# "Massacre" Through Tenons



## SixPants (Jan 24, 2015)

I think we've all had enough of perfect joinery. As a newbie, I've decided to blaze a new path - "Massacre Joinery."










See example A: These expertly executed through tenons. Note how the "failure" of pieces to actually join creates zones for airflow. Do you know how hard it is to create those precise gaps? You don't.










See the massive chip out? Not me. I see strategic flex points. Things that don't bend break, right?










Note how the pieces join at a 80 degree angle? Strategic again.
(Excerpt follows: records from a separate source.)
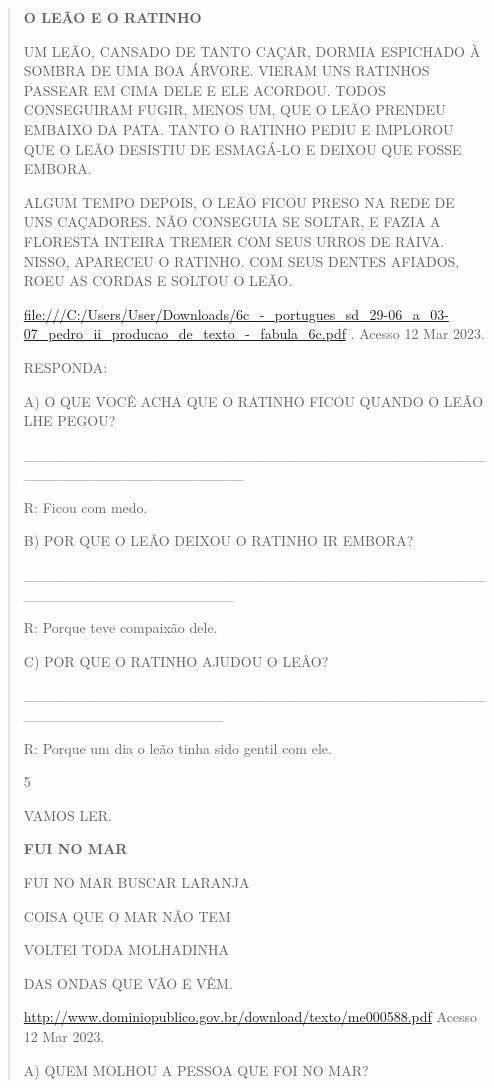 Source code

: {{{{\begin{verse}
{{\begin{escolha}
{{{{{\textbf{O LEÃO E O RATINHO}

UM LEÃO, CANSADO DE TANTO CAÇAR, DORMIA ESPICHADO À SOMBRA DE UMA BOA
ÁRVORE. VIERAM UNS RATINHOS PASSEAR EM CIMA DELE E ELE ACORDOU. TODOS
CONSEGUIRAM FUGIR, MENOS UM, QUE O LEÃO PRENDEU EMBAIXO DA PATA. TANTO O
RATINHO PEDIU E IMPLOROU QUE O LEÃO DESISTIU DE ESMAGÁ-LO E DEIXOU QUE
FOSSE EMBORA.

ALGUM TEMPO DEPOIS, O LEÃO FICOU PRESO NA REDE DE UNS CAÇADORES. NÃO
CONSEGUIA SE SOLTAR, E FAZIA A FLORESTA INTEIRA TREMER COM SEUS URROS DE
RAIVA. NISSO, APARECEU O RATINHO. COM SEUS DENTES AFIADOS, ROEU AS
CORDAS E SOLTOU O LEÃO.

\url{file:///C:/Users/User/Downloads/6c_-_portugues_sd_29-06_a_03-07_pedro_ii_producao_de_texto_-_fabula_6c.pdf}
. Acesso 12 Mar 2023.

RESPONDA:

A) O QUE VOCÊ ACHA QUE O RATINHO FICOU QUANDO O LEÃO LHE PEGOU?

\_\_\_\_\_\_\_\_\_\_\_\_\_\_\_\_\_\_\_\_\_\_\_\_\_\_\_\_\_\_\_\_\_\_\_\_\_\_\_\_\_\_\_\_\_\_\_\_\_\_\_\_\_\_\_\_\_\_\_\_\_\_\_\_\_

R: Ficou com medo.

B) POR QUE O LEÃO DEIXOU O RATINHO IR EMBORA?

\_\_\_\_\_\_\_\_\_\_\_\_\_\_\_\_\_\_\_\_\_\_\_\_\_\_\_\_\_\_\_\_\_\_\_\_\_\_\_\_\_\_\_\_\_\_\_\_\_\_\_\_\_\_\_\_\_\_\_\_\_\_\_\_

R: Porque teve compaixão dele.

C) POR QUE O RATINHO AJUDOU O LEÂO?

\_\_\_\_\_\_\_\_\_\_\_\_\_\_\_\_\_\_\_\_\_\_\_\_\_\_\_\_\_\_\_\_\_\_\_\_\_\_\_\_\_\_\_\_\_\_\_\_\_\_\_\_\_\_\_\_\_\_\_\_\_\_\_

R: Porque um dia o leão tinha sido gentil com ele.

\protect\hypertarget{_heading=h.cx2waide4olu}{}{}

\num{5}

VAMOS LER.

\textbf{FUI NO MAR}

FUI NO MAR BUSCAR LARANJA

COISA QUE O MAR NÃO TEM

VOLTEI TODA MOLHADINHA

DAS ONDAS QUE VÃO E VÊM.

\url{http://www.dominiopublico.gov.br/download/texto/me000588.pdf}
Acesso 12 Mar 2023.

A) QUEM MOLHOU A PESSOA QUE FOI NO MAR?

}}}}}
\end{escolha}}}
\end{verse}}}}}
It would take extensive math to explain it and, frankly, you still wouldn't understand.

So please, sit back and be awestruck with not only my very first but arguable the most ideal through tenons you're ever going to witness. Forgive my lack of humility but it's quite obvious my skills are superior to everyone and anyone who has ever posted on the Internet. Ever.
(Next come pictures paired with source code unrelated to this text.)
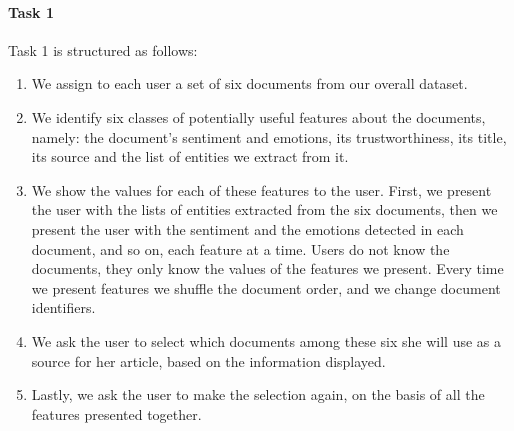 \documentclass{llncs}
\begin{document}
\paragraph{Task 1}
%
%
%
%
%
Task 1 is structured as follows:
\begin{enumerate}
\item We assign to each user a set of six documents from our overall dataset.
\item We identify six classes of potentially useful features about the documents, namely: the document's sentiment and emotions, its trustworthiness, its title, its source and the list of entities we extract from it.
\item We show the values for each of these features to the user. First, we present the user with the lists of entities extracted from the six documents, then we present the user with the sentiment and the emotions detected in each document, and so on, each feature at a time. %
Users do not know the documents, they only know the values of the features we present. Every time we present features we shuffle the document order, and we change document identifiers.
%
%
%
%
%
%
\item We ask the user to select which documents among these six she will use as a source for her article, based on the information displayed.
\item Lastly, we ask the user to make the selection again, on the basis of all the features presented together.
\end{enumerate}
\end{document}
If you would like a video tutorial on Massacre Joinery, it's coming. I'm in talks with a producer now.


----------



## lateralus819 (Mar 24, 2013)

Bravo sir. This is hilarious and gave me a good chuckle!

The air flow zones are key! Not enough joinery allows for airflow.


----------



## vikingcape (Jan 3, 2013)

That was really funny! Thanks for the laugh


----------



## Buckethead (Apr 14, 2013)

That white pine is very difficult to achieve exposed joinery on. It's amazing how you executed these to your satisfaction.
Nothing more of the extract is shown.